DATA EXTRACT =>
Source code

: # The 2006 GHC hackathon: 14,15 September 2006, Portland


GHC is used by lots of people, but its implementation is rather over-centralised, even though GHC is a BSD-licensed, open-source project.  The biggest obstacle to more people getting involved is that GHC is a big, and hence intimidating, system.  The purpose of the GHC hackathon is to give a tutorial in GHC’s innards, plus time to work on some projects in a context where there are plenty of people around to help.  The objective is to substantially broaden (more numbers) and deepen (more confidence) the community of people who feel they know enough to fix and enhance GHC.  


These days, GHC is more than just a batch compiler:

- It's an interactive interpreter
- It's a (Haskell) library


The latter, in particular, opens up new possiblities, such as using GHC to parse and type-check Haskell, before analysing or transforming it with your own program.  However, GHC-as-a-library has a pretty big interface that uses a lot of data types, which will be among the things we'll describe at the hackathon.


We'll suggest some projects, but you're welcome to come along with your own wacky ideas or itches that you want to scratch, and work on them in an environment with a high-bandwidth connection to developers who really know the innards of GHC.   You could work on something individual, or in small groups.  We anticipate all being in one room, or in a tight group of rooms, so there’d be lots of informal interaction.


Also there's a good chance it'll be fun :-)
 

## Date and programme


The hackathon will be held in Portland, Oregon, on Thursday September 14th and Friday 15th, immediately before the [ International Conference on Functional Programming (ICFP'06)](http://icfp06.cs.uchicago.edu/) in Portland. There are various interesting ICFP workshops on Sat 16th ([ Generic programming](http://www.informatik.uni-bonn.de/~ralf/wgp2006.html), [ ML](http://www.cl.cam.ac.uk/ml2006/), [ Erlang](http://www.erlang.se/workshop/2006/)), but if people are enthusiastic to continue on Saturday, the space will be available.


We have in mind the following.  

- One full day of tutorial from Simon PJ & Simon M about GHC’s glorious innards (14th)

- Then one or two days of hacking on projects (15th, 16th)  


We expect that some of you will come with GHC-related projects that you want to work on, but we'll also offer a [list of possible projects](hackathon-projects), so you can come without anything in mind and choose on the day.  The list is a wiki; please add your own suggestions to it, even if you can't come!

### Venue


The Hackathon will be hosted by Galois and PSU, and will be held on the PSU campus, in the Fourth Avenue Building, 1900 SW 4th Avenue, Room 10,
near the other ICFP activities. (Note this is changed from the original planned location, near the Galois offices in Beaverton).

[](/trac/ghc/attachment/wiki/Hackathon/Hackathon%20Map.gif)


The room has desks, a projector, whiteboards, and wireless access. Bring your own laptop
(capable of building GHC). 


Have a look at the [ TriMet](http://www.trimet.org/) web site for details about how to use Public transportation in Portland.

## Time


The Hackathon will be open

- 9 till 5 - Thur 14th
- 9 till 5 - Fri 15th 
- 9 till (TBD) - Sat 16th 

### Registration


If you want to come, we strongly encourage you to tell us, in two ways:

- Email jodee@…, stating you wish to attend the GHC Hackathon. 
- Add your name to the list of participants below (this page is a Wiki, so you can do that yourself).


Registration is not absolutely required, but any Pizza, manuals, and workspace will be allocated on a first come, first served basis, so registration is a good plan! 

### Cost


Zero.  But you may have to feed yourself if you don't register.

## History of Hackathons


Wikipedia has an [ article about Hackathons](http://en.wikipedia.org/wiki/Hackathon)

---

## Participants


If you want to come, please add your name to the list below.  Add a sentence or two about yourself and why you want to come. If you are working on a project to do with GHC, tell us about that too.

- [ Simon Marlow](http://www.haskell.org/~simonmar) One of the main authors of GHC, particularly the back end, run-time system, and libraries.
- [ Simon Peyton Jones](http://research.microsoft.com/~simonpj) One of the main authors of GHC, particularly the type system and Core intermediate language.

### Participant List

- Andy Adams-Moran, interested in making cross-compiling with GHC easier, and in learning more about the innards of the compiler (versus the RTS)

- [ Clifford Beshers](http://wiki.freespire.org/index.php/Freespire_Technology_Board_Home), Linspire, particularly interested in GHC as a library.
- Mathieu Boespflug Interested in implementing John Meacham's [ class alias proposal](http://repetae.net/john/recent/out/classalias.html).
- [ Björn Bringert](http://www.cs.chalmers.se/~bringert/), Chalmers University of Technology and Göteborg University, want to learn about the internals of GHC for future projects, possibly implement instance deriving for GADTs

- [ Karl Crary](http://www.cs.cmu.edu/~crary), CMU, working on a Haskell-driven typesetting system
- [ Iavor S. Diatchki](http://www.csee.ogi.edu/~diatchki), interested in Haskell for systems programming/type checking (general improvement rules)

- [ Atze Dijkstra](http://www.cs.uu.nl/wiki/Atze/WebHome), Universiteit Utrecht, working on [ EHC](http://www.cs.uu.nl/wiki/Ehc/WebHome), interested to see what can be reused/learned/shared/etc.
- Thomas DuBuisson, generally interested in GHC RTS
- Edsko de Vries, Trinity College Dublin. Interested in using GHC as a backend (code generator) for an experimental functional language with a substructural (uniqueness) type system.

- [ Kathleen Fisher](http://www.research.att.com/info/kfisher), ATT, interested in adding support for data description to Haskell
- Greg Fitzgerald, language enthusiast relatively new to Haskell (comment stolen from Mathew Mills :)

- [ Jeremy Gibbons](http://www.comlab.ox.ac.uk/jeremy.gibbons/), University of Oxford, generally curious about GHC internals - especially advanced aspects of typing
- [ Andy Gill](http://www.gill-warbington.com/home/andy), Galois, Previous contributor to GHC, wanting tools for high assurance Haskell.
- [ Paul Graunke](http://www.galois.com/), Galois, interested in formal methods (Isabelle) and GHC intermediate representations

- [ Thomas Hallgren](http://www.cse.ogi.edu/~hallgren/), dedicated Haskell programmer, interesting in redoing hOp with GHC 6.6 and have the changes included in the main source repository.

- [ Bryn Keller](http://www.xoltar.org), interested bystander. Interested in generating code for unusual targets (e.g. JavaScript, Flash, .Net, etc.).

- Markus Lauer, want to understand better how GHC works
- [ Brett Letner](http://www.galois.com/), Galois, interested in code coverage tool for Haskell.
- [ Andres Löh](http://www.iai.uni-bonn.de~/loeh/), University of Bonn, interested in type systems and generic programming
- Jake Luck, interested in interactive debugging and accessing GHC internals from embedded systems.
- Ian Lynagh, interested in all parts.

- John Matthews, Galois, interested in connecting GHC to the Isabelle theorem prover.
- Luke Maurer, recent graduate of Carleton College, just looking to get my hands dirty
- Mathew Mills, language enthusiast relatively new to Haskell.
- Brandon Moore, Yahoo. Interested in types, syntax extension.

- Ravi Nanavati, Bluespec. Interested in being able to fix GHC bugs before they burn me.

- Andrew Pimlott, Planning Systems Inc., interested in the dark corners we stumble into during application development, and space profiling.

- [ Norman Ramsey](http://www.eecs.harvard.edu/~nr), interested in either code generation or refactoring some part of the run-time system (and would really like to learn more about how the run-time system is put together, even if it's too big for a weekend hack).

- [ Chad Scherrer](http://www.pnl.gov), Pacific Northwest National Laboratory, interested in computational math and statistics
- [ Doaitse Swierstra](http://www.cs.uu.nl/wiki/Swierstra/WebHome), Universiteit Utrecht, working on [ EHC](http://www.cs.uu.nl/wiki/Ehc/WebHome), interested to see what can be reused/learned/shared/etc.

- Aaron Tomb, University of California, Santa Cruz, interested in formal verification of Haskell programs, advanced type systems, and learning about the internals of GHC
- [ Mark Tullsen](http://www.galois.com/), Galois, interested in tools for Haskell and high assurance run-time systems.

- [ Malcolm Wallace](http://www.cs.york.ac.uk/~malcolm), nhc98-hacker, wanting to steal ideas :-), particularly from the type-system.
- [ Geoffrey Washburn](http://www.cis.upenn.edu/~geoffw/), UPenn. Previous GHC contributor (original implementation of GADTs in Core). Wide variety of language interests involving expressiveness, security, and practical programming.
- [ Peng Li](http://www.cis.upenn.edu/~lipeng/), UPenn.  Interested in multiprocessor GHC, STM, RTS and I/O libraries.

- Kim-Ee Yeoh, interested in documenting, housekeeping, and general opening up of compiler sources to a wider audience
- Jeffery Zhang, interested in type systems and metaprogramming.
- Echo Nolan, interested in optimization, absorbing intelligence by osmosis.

DESCRIPTION OF THE TASK => Give back the records above exactly, limited to the lines between the one holding "- [ Kathleen" and the one holding "- Greg Fitzgerald, language", inclusive.

TASK SOLUTION =>
- [ Kathleen Fisher](http://www.research.att.com/info/kfisher), ATT, interested in adding support for data description to Haskell
- Greg Fitzgerald, language enthusiast relatively new to Haskell (comment stolen from Mathew Mills :)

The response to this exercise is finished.